My first LaTeX document

Donald Knuth is one of the people who got a Grasshopper banner animation (january 10th), but until last week I’d never seriously looked into(La)TeX, probably his most famous contribution to humanity. I’ve been invited to give a lecture at ICGG2014 come August and the abstracts and papers are to be submitted in either tex or doc format. Since I don’t own and can’t stand Word® and pretty much every other word processing software I’ve ever seen*, it seemed like a good opportunity to dive into TeX. It’s a curious mixture of pure awesomeness and horrific muck. One the one hand it’s extremely liberating to be able to program a document rather than write one. It seems that no matter what you want to do, there’s always a way to get there. I’m also very pleased about being able to write in pure text and compiling the final document, as opposed to trying to tell a GUI what it is I want and never quite knowing what monstrously nested makeup and layout tags are silently ganging up on me in the background.
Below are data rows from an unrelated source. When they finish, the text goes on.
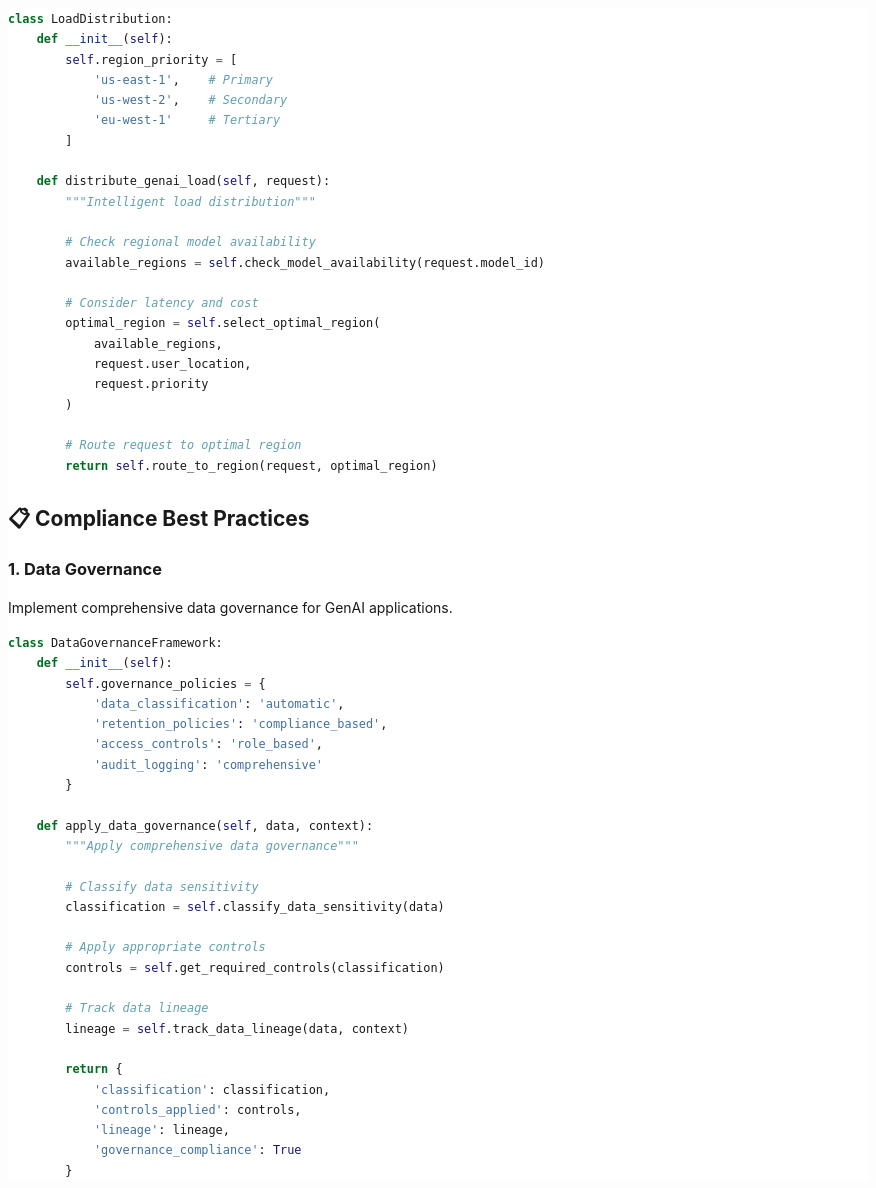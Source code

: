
 ```python
class LoadDistribution:
    def __init__(self):
        self.region_priority = [
            'us-east-1',    # Primary
            'us-west-2',    # Secondary  
            'eu-west-1'     # Tertiary
        ]
    
    def distribute_genai_load(self, request):
        """Intelligent load distribution"""
        
        # Check regional model availability
        available_regions = self.check_model_availability(request.model_id)
        
        # Consider latency and cost
        optimal_region = self.select_optimal_region(
            available_regions, 
            request.user_location,
            request.priority
        )
        
        # Route request to optimal region
        return self.route_to_region(request, optimal_region)
```

## 📋 Compliance Best Practices

### 1. **Data Governance**
Implement comprehensive data governance for GenAI applications.

```python
class DataGovernanceFramework:
    def __init__(self):
        self.governance_policies = {
            'data_classification': 'automatic',
            'retention_policies': 'compliance_based',
            'access_controls': 'role_based',
            'audit_logging': 'comprehensive'
        }
    
    def apply_data_governance(self, data, context):
        """Apply comprehensive data governance"""
        
        # Classify data sensitivity
        classification = self.classify_data_sensitivity(data)
        
        # Apply appropriate controls
        controls = self.get_required_controls(classification)
        
        # Track data lineage
        lineage = self.track_data_lineage(data, context)
        
        return {
            'classification': classification,
            'controls_applied': controls,
            'lineage': lineage,
            'governance_compliance': True
        }
```
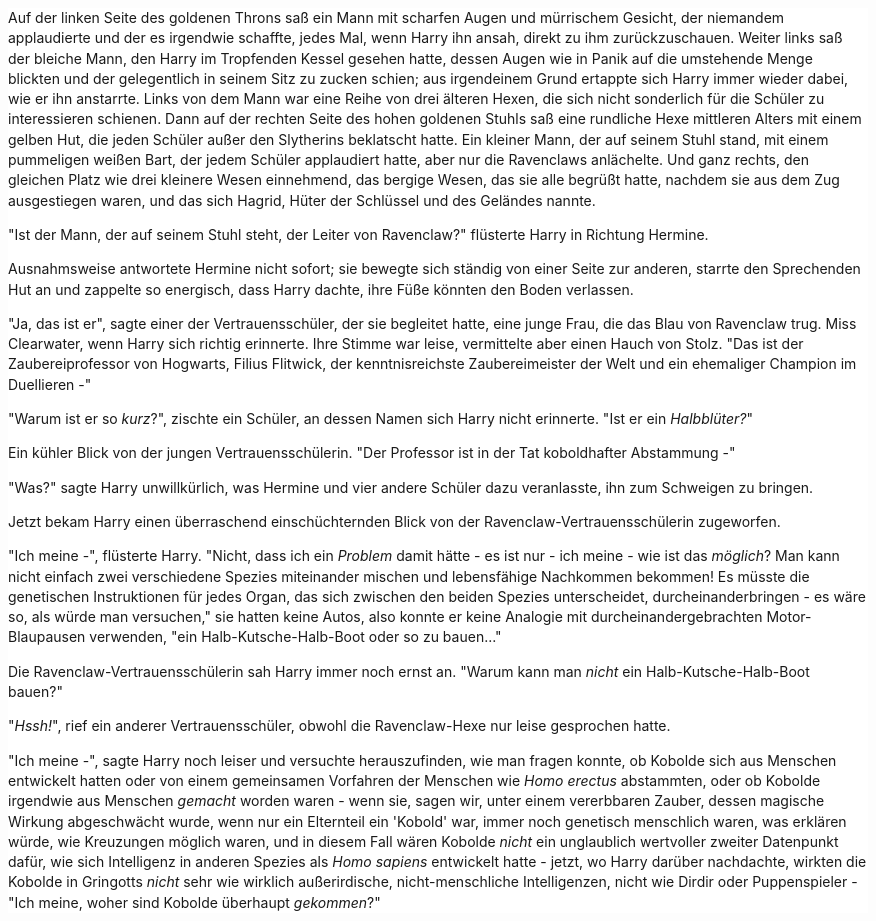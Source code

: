 Auf der linken Seite des goldenen Throns saß ein Mann mit scharfen Augen und mürrischem Gesicht, der niemandem applaudierte und der es irgendwie schaffte, jedes Mal, wenn Harry ihn ansah, direkt zu ihm zurückzuschauen. Weiter links saß der bleiche Mann, den Harry im Tropfenden Kessel gesehen hatte, dessen Augen wie in Panik auf die umstehende Menge blickten und der gelegentlich in seinem Sitz zu zucken schien; aus irgendeinem Grund ertappte sich Harry immer wieder dabei, wie er ihn anstarrte. Links von dem Mann war eine Reihe von drei älteren Hexen, die sich nicht sonderlich für die Schüler zu interessieren schienen. Dann auf der rechten Seite des hohen goldenen Stuhls saß eine rundliche Hexe mittleren Alters mit einem gelben Hut, die jeden Schüler außer den Slytherins beklatscht hatte. Ein kleiner Mann, der auf seinem Stuhl stand, mit einem pummeligen weißen Bart, der jedem Schüler applaudiert hatte, aber nur die Ravenclaws anlächelte. Und ganz rechts, den gleichen Platz wie drei kleinere Wesen einnehmend, das bergige Wesen, das sie alle begrüßt hatte, nachdem sie aus dem Zug ausgestiegen waren, und das sich Hagrid, Hüter der Schlüssel und des Geländes nannte.

"Ist der Mann, der auf seinem Stuhl steht, der Leiter von Ravenclaw?" flüsterte Harry in Richtung Hermine.

Ausnahmsweise antwortete Hermine nicht sofort; sie bewegte sich ständig von einer Seite zur anderen, starrte den Sprechenden Hut an und zappelte so energisch, dass Harry dachte, ihre Füße könnten den Boden verlassen.

"Ja, das ist er", sagte einer der Vertrauensschüler, der sie begleitet hatte, eine junge Frau, die das Blau von Ravenclaw trug. Miss Clearwater, wenn Harry sich richtig erinnerte. Ihre Stimme war leise, vermittelte aber einen Hauch von Stolz. "Das ist der Zaubereiprofessor von Hogwarts, Filius Flitwick, der kenntnisreichste Zaubereimeister der Welt und ein ehemaliger Champion im Duellieren -"

"Warum ist er so _kurz_?", zischte ein Schüler, an dessen Namen sich Harry nicht erinnerte. "Ist er ein _Halbblüter?_"

Ein kühler Blick von der jungen Vertrauensschülerin. "Der Professor ist in der Tat koboldhafter Abstammung -"

"Was?" sagte Harry unwillkürlich, was Hermine und vier andere Schüler dazu veranlasste, ihn zum Schweigen zu bringen.

Jetzt bekam Harry einen überraschend einschüchternden Blick von der Ravenclaw-Vertrauensschülerin zugeworfen.

"Ich meine -", flüsterte Harry. "Nicht, dass ich ein _Problem_ damit hätte - es ist nur - ich meine - wie ist das _möglich_? Man kann nicht einfach zwei verschiedene Spezies miteinander mischen und lebensfähige Nachkommen bekommen! Es müsste die genetischen Instruktionen für jedes Organ, das sich zwischen den beiden Spezies unterscheidet, durcheinanderbringen - es wäre so, als würde man versuchen," sie hatten keine Autos, also konnte er keine Analogie mit durcheinandergebrachten Motor-Blaupausen verwenden, "ein Halb-Kutsche-Halb-Boot oder so zu bauen..."

Die Ravenclaw-Vertrauensschülerin sah Harry immer noch ernst an. "Warum kann man _nicht_ ein Halb-Kutsche-Halb-Boot bauen?"

"_Hssh!_", rief ein anderer Vertrauensschüler, obwohl die Ravenclaw-Hexe nur leise gesprochen hatte.

"Ich meine -", sagte Harry noch leiser und versuchte herauszufinden, wie man fragen konnte, ob Kobolde sich aus Menschen entwickelt hatten oder von einem gemeinsamen Vorfahren der Menschen wie _Homo erectus_ abstammten, oder ob Kobolde irgendwie aus Menschen _gemacht_ worden waren - wenn sie, sagen wir, unter einem vererbbaren Zauber, dessen magische Wirkung abgeschwächt wurde, wenn nur ein Elternteil ein 'Kobold' war, immer noch genetisch menschlich waren, was erklären würde, wie Kreuzungen möglich waren, und in diesem Fall wären Kobolde _nicht_ ein unglaublich wertvoller zweiter Datenpunkt dafür, wie sich Intelligenz in anderen Spezies als _Homo sapiens_ entwickelt hatte - jetzt, wo Harry darüber nachdachte, wirkten die Kobolde in Gringotts _nicht_ sehr wie wirklich außerirdische, nicht-menschliche Intelligenzen, nicht wie Dirdir oder Puppenspieler - "Ich meine, woher sind Kobolde überhaupt _gekommen_?"
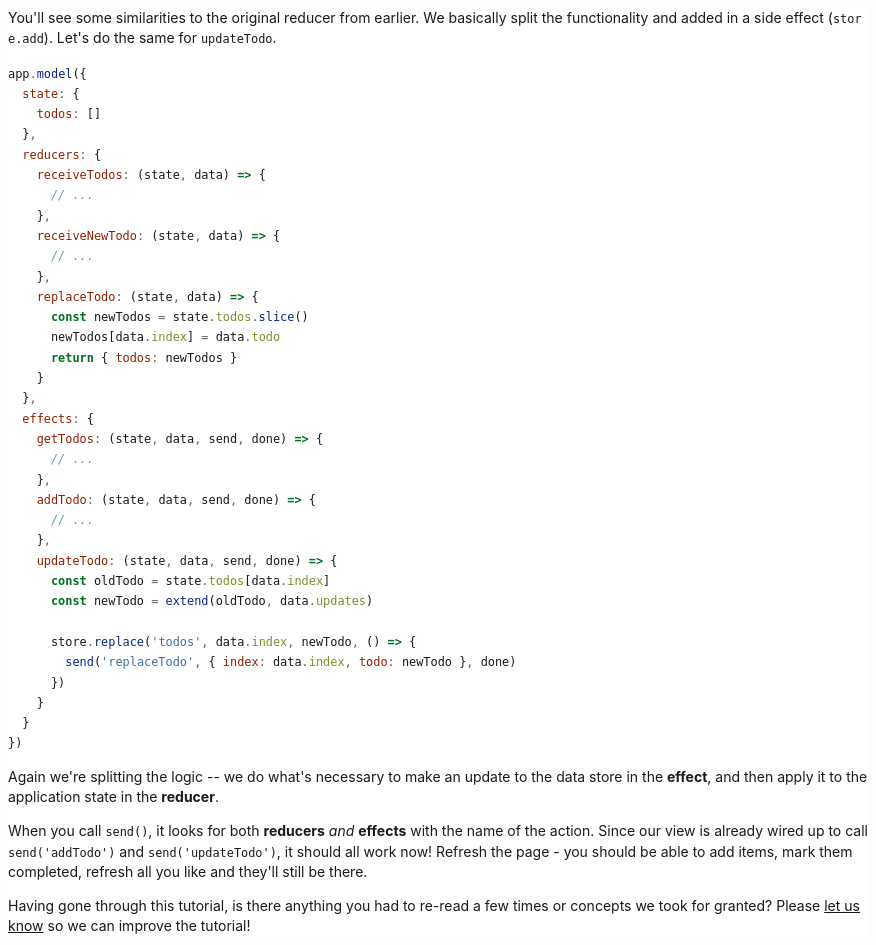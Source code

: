 You'll see some similarities to the original reducer from earlier. We basically
split the functionality and added in a side effect (`store.add`). Let's do
the same for `updateTodo`.

```javascript
app.model({
  state: {
    todos: []
  },
  reducers: {
    receiveTodos: (state, data) => {
      // ...
    },
    receiveNewTodo: (state, data) => {
      // ...
    },
    replaceTodo: (state, data) => {
      const newTodos = state.todos.slice()
      newTodos[data.index] = data.todo
      return { todos: newTodos }
    }
  },
  effects: {
    getTodos: (state, data, send, done) => {
      // ...
    },
    addTodo: (state, data, send, done) => {
      // ...
    },
    updateTodo: (state, data, send, done) => {
      const oldTodo = state.todos[data.index]
      const newTodo = extend(oldTodo, data.updates)

      store.replace('todos', data.index, newTodo, () => {
        send('replaceTodo', { index: data.index, todo: newTodo }, done)
      })
    }
  }
})
```

Again we're splitting the logic -- we do what's necessary to make an update to
the data store in the **effect**, and then apply it to the application state
in the **reducer**.

When you call `send()`, it looks for both **reducers** _and_ **effects** with
the name of the action. Since our view is already wired up to call
`send('addTodo')` and `send('updateTodo')`, it should all work now! Refresh
the page - you should be able to add items, mark them completed, refresh all
you like and they'll still be there.

Having gone through this tutorial, is there anything you had to re-read a few
times or concepts we took for granted? Please [let us know](https://github.com/yoshuawuyts/workshop-choo/issues/12)
so we can improve the tutorial!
But the implementations of TeX seem to suffer badly from softwareforprogrammersitis. TexWorks (which comes installed with MikTex for Windows) was clearly made by someone who has heard about that thing called UX but wants no truck with it. Once I have some time to do some more research I’ll definitely be looking at a lot of alternative editors, but the dozen or so I’ve seen so far do not fill me with hope. With a bit of luck the LaTeX for Sublime Text will work better.

Anyone has any suggestions?

 

* TechWriter for RiscOs was ok, but I no longer own an Acorn machine and this was 20 years ago.

5 responses to “My first LaTeX document”

  1. giudasvelto Avatar

    hi there!
    I myself use Vim, which probably is THE software for programmer but once you get used to it (which takes a bit of time) it gets incredibly powerful… and with the solarized color scheme (http://ethanschoonover.com/solarized) it looks really good too!
    anyway let us know if you find something interesting as I lack patience to try out all those front-ends :)

  2. Greg Kochansky (@gregkochansky) Avatar

    writeLaTeX is a nice Web-based editor (https://www.writelatex.com/). I prefer TeXworks to Texmaker.

  3. Sridevi Avatar

    I entered the world of LaTeX through LyX (http://www.lyx.org/) , which according to their website: “LyX combines the power and flexibility of TeX/LaTeX with the ease of use of a graphical interface.”
    Upside? You don’t need to know much of LaTeX.
    Downside? You don’t need to know much of LaTeX.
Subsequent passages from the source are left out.